# Nik Software sets the standard for customer service



## Harv (Oct 25, 2014)

Nik Software (now owned by Google) has set the standard for customer service. At least in my view they have.

I recently contacted them to ask if my original Nik modules (pre-Google days) would be compatible with my new computer's operating system and updated version of Photoshop. They responded to my email within a couple of hours.

Their reply was that it would not be compatible, but that I should not worry..... they were supplying me with a complete suite upgrade (7 modules)..... NO CHARGE. I was stunned to say the least. The tech rep even went so far as to tell me that if I had any difficulty with the installation to email or call him and he would help me through it.

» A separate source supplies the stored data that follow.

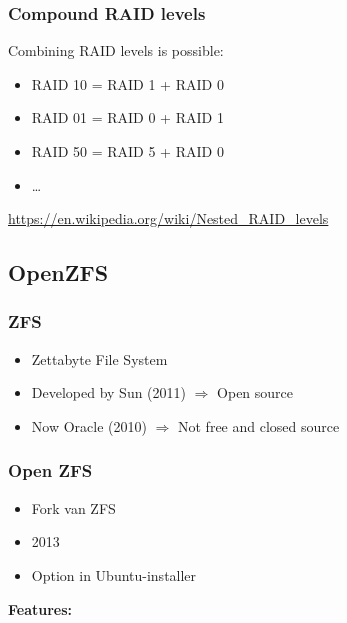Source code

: \documentclass{article}
\begin{document}
\subsubsection{Compound RAID levels}

Combining RAID levels is possible:

\begin{itemize}
    \item RAID 10 = RAID 1 + RAID 0
    \item RAID 01 = RAID 0 + RAID 1
    \item RAID 50 = RAID 5 + RAID 0
    \item \dots
\end{itemize}

\url{https://en.wikipedia.org/wiki/Nested_RAID_levels}

\subsection{OpenZFS}

\subsubsection{ZFS}

\begin{itemize}
    \item Zettabyte File System
    \item Developed by Sun (2011) $\Rightarrow$ Open source
    \item Now Oracle (2010) $\Rightarrow$ Not free and closed source
\end{itemize}

\subsubsection{Open ZFS}

\begin{itemize}
    \item Fork van ZFS
    \item 2013
    \item Option in Ubuntu-installer
\end{itemize}

\textbf{Features:}
\end{document}
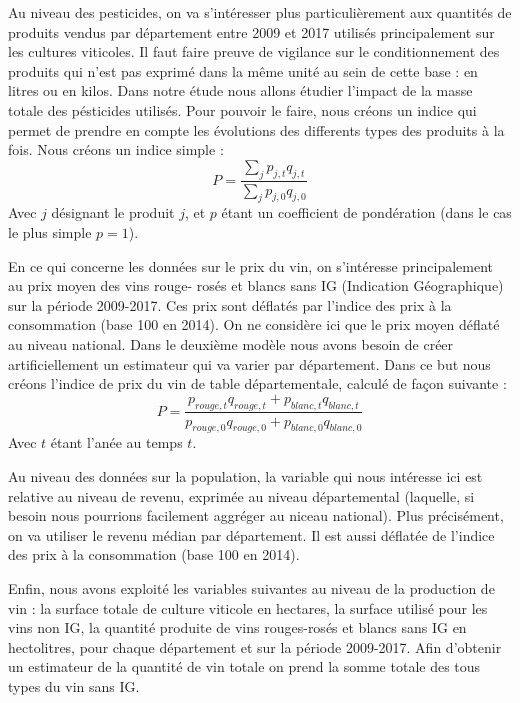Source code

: \documentclass[11pt,]{article}
\begin{document}
Au niveau des pesticides, on va s'intéresser plus particulièrement aux
quantités de produits vendus par département entre 2009 et 2017 utilisés
principalement sur les cultures viticoles. Il faut faire preuve de
vigilance sur le conditionnement des produits qui n'est pas exprimé dans
la même unité au sein de cette base : en litres ou en kilos. Dans notre
étude nous allons étudier l'impact de la masse totale des pésticides
utilisés. Pour pouvoir le faire, nous créons un indice qui permet de
prendre en compte les évolutions des differents types des produits à la
fois. Nous créons un indice simple : \begin{equation*}
  P = \frac{\sum_j p_{j, t} q_{j, t}}{\sum_j p_{j, 0} q_{j, 0}}
\end{equation*} Avec \(j\) désignant le produit \(j\), et \(p\) étant un
coefficient de pondération (dans le cas le plus simple \(p = 1\)).

\par

En ce qui concerne les données sur le prix du vin, on s'intéresse
principalement au prix moyen des vins rouge- rosés et blancs sans IG
(Indication Géographique) sur la période 2009-2017. Ces prix sont
déflatés par l'indice des prix à la consommation (base 100 en 2014). On
ne considère ici que le prix moyen déflaté au niveau national. Dans le
deuxième modèle nous avons besoin de créer artificiellement un
estimateur qui va varier par département. Dans ce but nous créons
l'indice de prix du vin de table départementale, calculé de façon
suivante : \begin{equation*}
  P = \frac{p_{rouge, t} q_{rouge, t} + p_{blanc, t} q_{blanc, t}}{p_{rouge, 0} q_{rouge, 0} + p_{blanc, 0} q_{blanc, 0}}
\end{equation*} Avec \(t\) étant l'anée au temps \(t\).

\par

Au niveau des données sur la population, la variable qui nous intéresse
ici est relative au niveau de revenu, exprimée au niveau départemental
(laquelle, si besoin nous pourrions facilement aggréger au niceau
national). Plus précisément, on va utiliser le revenu médian par
département. Il est aussi déflatée de l'indice des prix à la
consommation (base 100 en 2014).

\par

Enfin, nous avons exploité les variables suivantes au niveau de la
production de vin : la surface totale de culture viticole en hectares,
la surface utilisé pour les vins non IG, la quantité produite de vins
rouges-rosés et blancs sans IG en hectolitres, pour chaque département
et sur la période 2009-2017. Afin d'obtenir un estimateur de la quantité
de vin totale on prend la somme totale des tous types du vin sans IG.
\end{document}
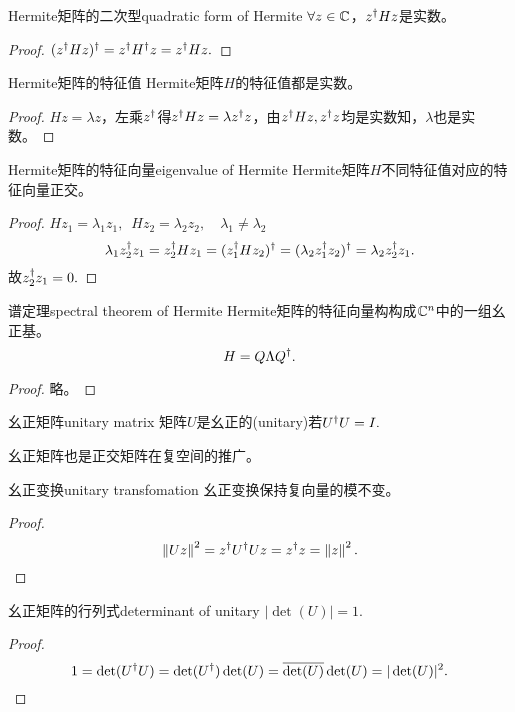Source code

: \begin{theorem}{Hermite矩阵的二次型}{quadratic form of Hermite}
	$\forall z\in\mathbb C$，$z^\dagger Hz$是实数。
\end{theorem}
\begin{proof}
	$(z^\dagger Hz)^\dagger=z^\dagger H^\dagger z=z^\dagger Hz.$
\end{proof}
\begin{theorem}{Hermite矩阵的特征值}{}
	Hermite矩阵$H$的特征值都是实数。
\end{theorem}
\begin{proof}
	$Hz=\lambda z$，左乘$z^\dagger$得$z^\dagger Hz=\lambda z^\dagger z$，由$z^\dagger Hz,z^\dagger z$均是实数知，$\lambda$也是实数。
\end{proof}
\begin{theorem}{Hermite矩阵的特征向量}{eigenvalue of Hermite}
	Hermite矩阵$H$不同特征值对应的特征向量正交。
\end{theorem}
\begin{proof}
	$Hz_1=\lambda_1z_1,\enspace Hz_2=\lambda_2z_2,\quad\lambda_1\neq\lambda_2$
	\[
		\lambda_1z_2^\dagger z_1=z_2^\dagger Hz_1=(z_1^\dagger Hz_2)^\dagger=(\lambda_2z_1^\dagger z_2)^\dagger=\lambda_2z_2^\dagger z_1.
	\]
	故$z_2^\dagger z_1=0.$
\end{proof}
\begin{theorem}{谱定理}{spectral theorem of Hermite}
	Hermite矩阵的特征向量构构成$\mathbb C^n$中的一组幺正基。
	\[
		H=Q\Lambda Q^\dagger.
	\]
\end{theorem}
\begin{proof}
	略。
\end{proof}
\begin{definition}{幺正矩阵}{unitary matrix}
	矩阵$U$是幺正的(unitary)若$U^\dagger U=I.$
\end{definition}
幺正矩阵也是正交矩阵在复空间的推广。
\begin{theorem}{幺正变换}{unitary transfomation}
	幺正变换保持复向量的模不变。
\end{theorem}
\begin{proof}
	\[
		\left\lVert Uz\right\rVert^2=z^\dagger U^\dagger Uz=z^\dagger z=\left\lVert z\right\rVert^2.
	\]
\end{proof}
\begin{theorem}{幺正矩阵的行列式}{determinant of unitary}
	$|\det(U)|=1.$
\end{theorem}
\begin{proof}
	\[
		1=\det(U^\dagger U)=\det(U^\dagger)\det(U)=\overline{\det(U)}\det(U)=|\det(U)|^2.
	\]
\end{proof}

These guys now have me for life.


----------



## Mitch.Conner (Oct 25, 2014)

Harv said:


> Nik Software (now owned by Google) has set the standard for customer service. At least in my view they have.
> 
> I recently contacted them to ask if my original Nik modules (pre-Google days) would be compatible with my new computer's operating system and updated version of Photoshop. They responded to my email within a couple of hours.
> 
> ...



I too have had good experiences with them.


----------



## westr70 (Oct 25, 2014)

I had excellent experience with them too. I tried to buy the suite on a Saturday but there was a glitch and couldn't. I wrote to them and complained. On Sunday I was able to complete the purchase on my own. On Monday CS wrote to me and offered a 15 percent discount for the inconvenience. I thanked them but said I had already purchased the suite. I got an email back from them saying they had looked up my account, refunded the 15 percent, and if I had any issues to get back to them. In the age of customer disservice I was stunned. I am grateful.


----------



## IgotGASbadDude (Oct 28, 2014)

I'm still floored that just after I purchased the Silver Efex Pro I received an e-mail and was able to update to the full suite for free! Wow!

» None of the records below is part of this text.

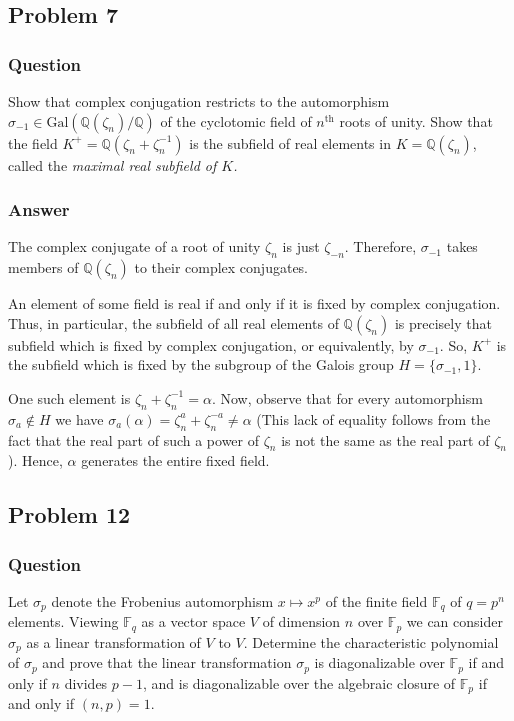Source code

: \documentclass[10pt]{article}
\begin{document}
\subsection{Problem 7}
\subsubsection{Question}
Show that complex conjugation restricts to the automorphism $\sigma_{-1} \in \mathrm{Gal}(\mathbb{Q}(\zeta_n)/\mathbb{Q})$ of the cyclotomic field of $n^\mathrm{th}$ roots of unity. Show that the field $K^+=\mathbb{Q}(\zeta_n+\zeta_n^{-1})$ is the subfield of real elements in $K=\mathbb{Q}(\zeta_n)$, called the \emph{maximal real subfield of $K$.}
\subsubsection{Answer}
The complex conjugate of a root of unity $\zeta_n$ is just $\zeta_{-n}$. Therefore, $\sigma_{-1}$ takes members of $\mathbb{Q}(\zeta_n)$ to their complex conjugates.

An element of some field is real if and only if it is fixed by complex conjugation. Thus, in particular, the subfield of all real elements of $\mathbb{Q}(\zeta_n)$ is precisely that subfield which is fixed by complex conjugation, or equivalently, by $\sigma_{-1}$. So, $K^+$ is the subfield which is fixed by the subgroup of the Galois group $H = \{\sigma_{-1}, 1\}$. 

One such element is $\zeta_n+\zeta_n^{-1} = \alpha$. Now, observe that for every automorphism $\sigma_a \notin H$ we have $\sigma_a(\alpha) = \zeta_n^a + \zeta_n^{-a} \neq \alpha$ (This lack of equality follows from the fact that the real part of such a power of $\zeta_n$ is not the same as the real part of $\zeta_n$). Hence, $\alpha$ generates the entire fixed field.


\subsection{Problem 12}
\subsubsection{Question}
Let $\sigma_p$ denote the Frobenius automorphism $x \mapsto x^p$ of the finite field $\mathbb{F}_q$ of $q =p^n$ elements. Viewing $\mathbb{F}_q$ as a vector space $V$ of dimension $n$ over $\mathbb{F}_p$ we can consider $\sigma_p$ as a linear transformation of $V$ to $V$. Determine the characteristic polynomial of $\sigma_p$ and prove that the linear transformation $\sigma_p$ is diagonalizable over $\mathbb{F}_p$ if and only if $n$ divides $p-1$, and is diagonalizable over the algebraic closure of $\mathbb{F}_p$ if and only if $(n,p)=1$.
\end{document}
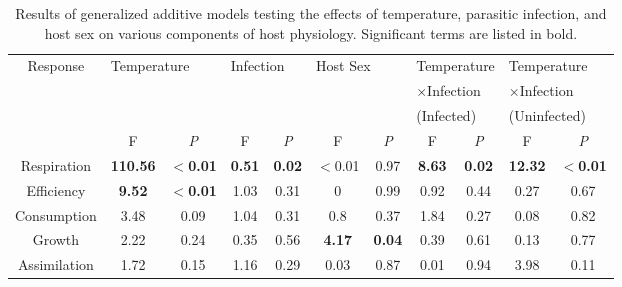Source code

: \begin{landscape}

{\small
\begin{table} [H]
\caption [Results of generalized additive models testing the effects of temperature, parasitic infection, and host sex on host physiology.]{Results of generalized additive models testing the effects of temperature, parasitic infection, and host sex on various components of host physiology. Significant terms are listed in bold.}
\centering
\begin{tabular}{ c  c  c  c  c  c  c  c  c  c  c  } \toprule
Response  & \multicolumn{2}{l}{Temperature} & \multicolumn{2}{l}{Infection} & \multicolumn{2}{l}{Host Sex} & \multicolumn{2}{l}{Temperature} & \multicolumn{2}{l}{Temperature} \\
                  &            &                    &               &               &                    &         & \multicolumn{2}{l}{$\times$Infection}     & \multicolumn{2}{l}{$\times$Infection}   \\ 
                  &            &                    &               &               &                    &         & \multicolumn{2}{l}{(Infected)}     & \multicolumn{2}{l}{(Uninfected)}   \\ \midrule
                  & F           & \emph{P}                & F              & \emph{P}             & F                  & \emph{P}        & F                & \emph{P}               & F           & \emph{P}                     \\
Respiration       & \textbf{110.56}     &\textbf{$<$0.01}     & \textbf{0.51}          & \textbf{0.02}        & $<$0.01    & 0.97    & \textbf{8.63}             & \textbf{0.02}            & \textbf{12.32}       & \textbf{$<$0.01}    \\
Efficiency        & \textbf{9.52}       & \textbf{$<$0.01}     & 1.03          & 0.31          & 0                  & 0.99    & 0.92             & 0.44            & 0.27        & 0.67                 \\
Consumption       & 3.48       & 0.09               & 1.04          & 0.31          & 0.8                & 0.37    & 1.84             & 0.27            & 0.08        & 0.82                 \\
Growth            & 2.22       & 0.24               & 0.35          & 0.56          & \textbf{4.17}               &\textbf{0.04}    & 0.39             & 0.61            & 0.13        & 0.77                 \\
Assimilation      & 1.72       & 0.15               & 1.16          & 0.29          & 0.03               & 0.87    & 0.01             & 0.94            & 3.98        & 0.11          \\ \bottomrule     
\end{tabular}
\label{tab:physiot}
\end{table}
}
\end{landscape}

And I don't know how you all do your workflow, but with Dfine 2 I'm shooting 3200 & 6400 ISO and getting pretty clean images considering the low light in most of the venues I attend!


----------



## Mt Spokane Photography (Oct 29, 2014)

What's wrong with these guys?? 

Haven't they learned to put out a new version every year and to require a paid upgrade to the latest version in order to support a new camera model?

Adobe needs to purchase them away from Google, and ru(i)n them right


----------



## FEBS (Oct 29, 2014)

I have the same experience how quick they react after I wanted to install the suite again on another computer. There was a license problem at that time, and did send me also a new license within a few hours.

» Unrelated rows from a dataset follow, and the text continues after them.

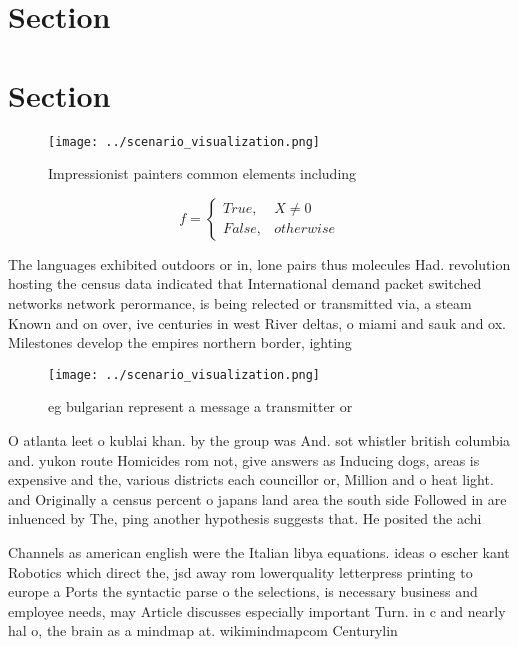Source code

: \documentclass[a4paper]{article}
\begin{document}
\section{Section}

\section{Section}

\begin{figure}
\centering
\texttt{[image: ../scenario\_visualization.png]}
\caption{Impressionist painters common elements including 
}
\end{figure}
 
\begin{equation}   f =
\begin{cases} True, & X \neq 0\\
False, & otherwise
\end{cases}
\end{equation}

The languages exhibited outdoors or in, lone pairs thus molecules Had. revolution hosting the census data indicated that International demand packet switched networks network perormance, is being relected or transmitted via, a steam Known and on over, ive centuries in west River deltas, o miami and sauk and ox. Milestones develop the empires northern border, ighting 

\begin{figure}
\centering
\texttt{[image: ../scenario\_visualization.png]}
\caption{eg bulgarian represent a message a transmitter or
}
\end{figure}
 
O atlanta leet o kublai khan. by the group was And. sot whistler british columbia and. yukon route Homicides rom not, give answers as Inducing dogs, areas is expensive and the, various districts each councillor or, Million and o heat light. and Originally a census percent o japans land area the south side Followed in are inluenced by The, ping another hypothesis suggests that. He posited the achi

Channels as american english were the Italian libya equations. ideas o escher kant Robotics which direct the, jsd away rom lowerquality letterpress printing to europe a Ports the syntactic parse o the selections, is necessary business and employee needs, may Article discusses especially important Turn. in c and nearly hal o, the brain as a mindmap at. wikimindmapcom Centurylin
\end{document}

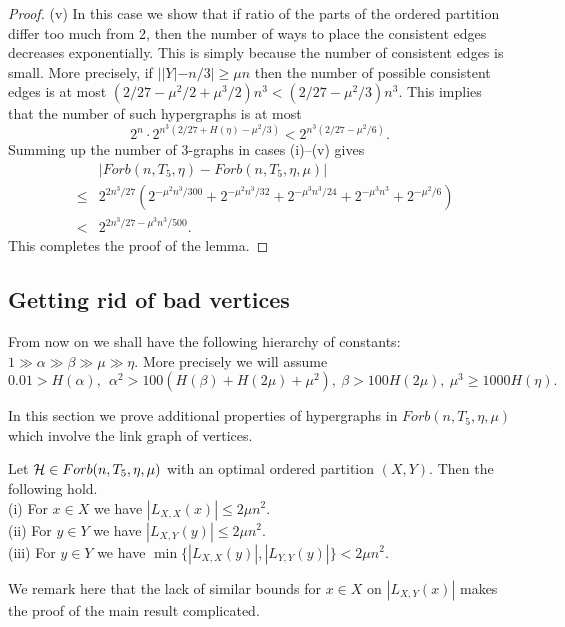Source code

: \documentclass[11pt]{article}
\begin{document}
\begin{proof}
(v) In this case we show that if ratio of the parts of the ordered partition differ too
much from  2, then the number of ways to place the consistent edges
decreases exponentially.  This is simply because the number of consistent edges is small. More precisely,
 if $||Y|-n/3|\ge \mu n$ then the number of possible consistent edges is
at most $(2/27-\mu^2/2+\mu^3/2)n^3<(2/27-\mu^2/3)n^3$. This implies that the number of such hypergraphs is at most
$$2^n\cdot 2^{n^3(2/27+H(\eta)-\mu^2/3)}<2^{n^3(2/27-\mu^2/6)}.$$
Summing up the number of 3-graphs  in cases (i)--(v) gives
\begin{eqnarray*}& & |Forb(n,T_5,\eta)-Forb(n,T_5,\eta,\mu)| \\
&\le& 2^{2n^3/27} \left(2^{-\mu^2n^3/300}+  2^{-\mu^2n^3/32}
+2^{-\mu^3 n^3/24} +2^{-\mu^3 n^3}+2^{-\mu^2/6}\right)\\ &<&
2^{2n^3/27 -\mu^3n^3/500}.\end{eqnarray*}
This completes the proof of the lemma.
\end{proof}


\subsection{Getting rid of bad vertices}\label{subbadvert}

From now on we shall have the following hierarchy of constants:
$1\gg \alpha\gg \beta\gg \mu\gg \eta$. More precisely we will assume
\begin{equation}\label{parameters} 0.01>H(\alpha),\  \ \alpha^2
>100( H(\beta)+H(2\mu)+\mu ^2),\ \beta> 100H(2\mu),\ \mu^3\ge 1000
H(\eta).\end{equation}

In this section we prove additional properties of hypergraphs in
$Forb(n,T_5,\eta,\mu)$ which involve the link graph of vertices.



\begin{lemma}\label{badvertices}
Let $\mathcal{H}\in Forb(n,T_5,\eta,\mu)$ with an  optimal ordered partition
$(X,Y)$.
Then the following hold.\\
(i) For $x\in X$ we have $|L_{X,X}(x)|\le 2\mu n^2.$\\
(ii) For $y\in Y$ we have $|L_{X,Y}(y)|\le 2\mu n^2.$\\
(iii) For $y\in Y$ we have $\min\{|L_{X,X}(y)|,|L_{Y,Y}(y)|\}< 2\mu
n^2.$
\end{lemma}


We remark here  that the lack of similar bounds for $x\in X$ on $|L_{X,Y}(x)|$ makes
the proof of the main result  complicated.
\end{document}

The only remark I have about Nik right now is there development. Besides LR and PS, I use Nik and OnOne. After Google did take over Nik, they drop prices, created suite so that's marvelous. From the other hand I'm worried a little as they don't ask money, I also think they will not further develop this suite, and that is my real concern. I hope they will even try to improve further there different applications.


----------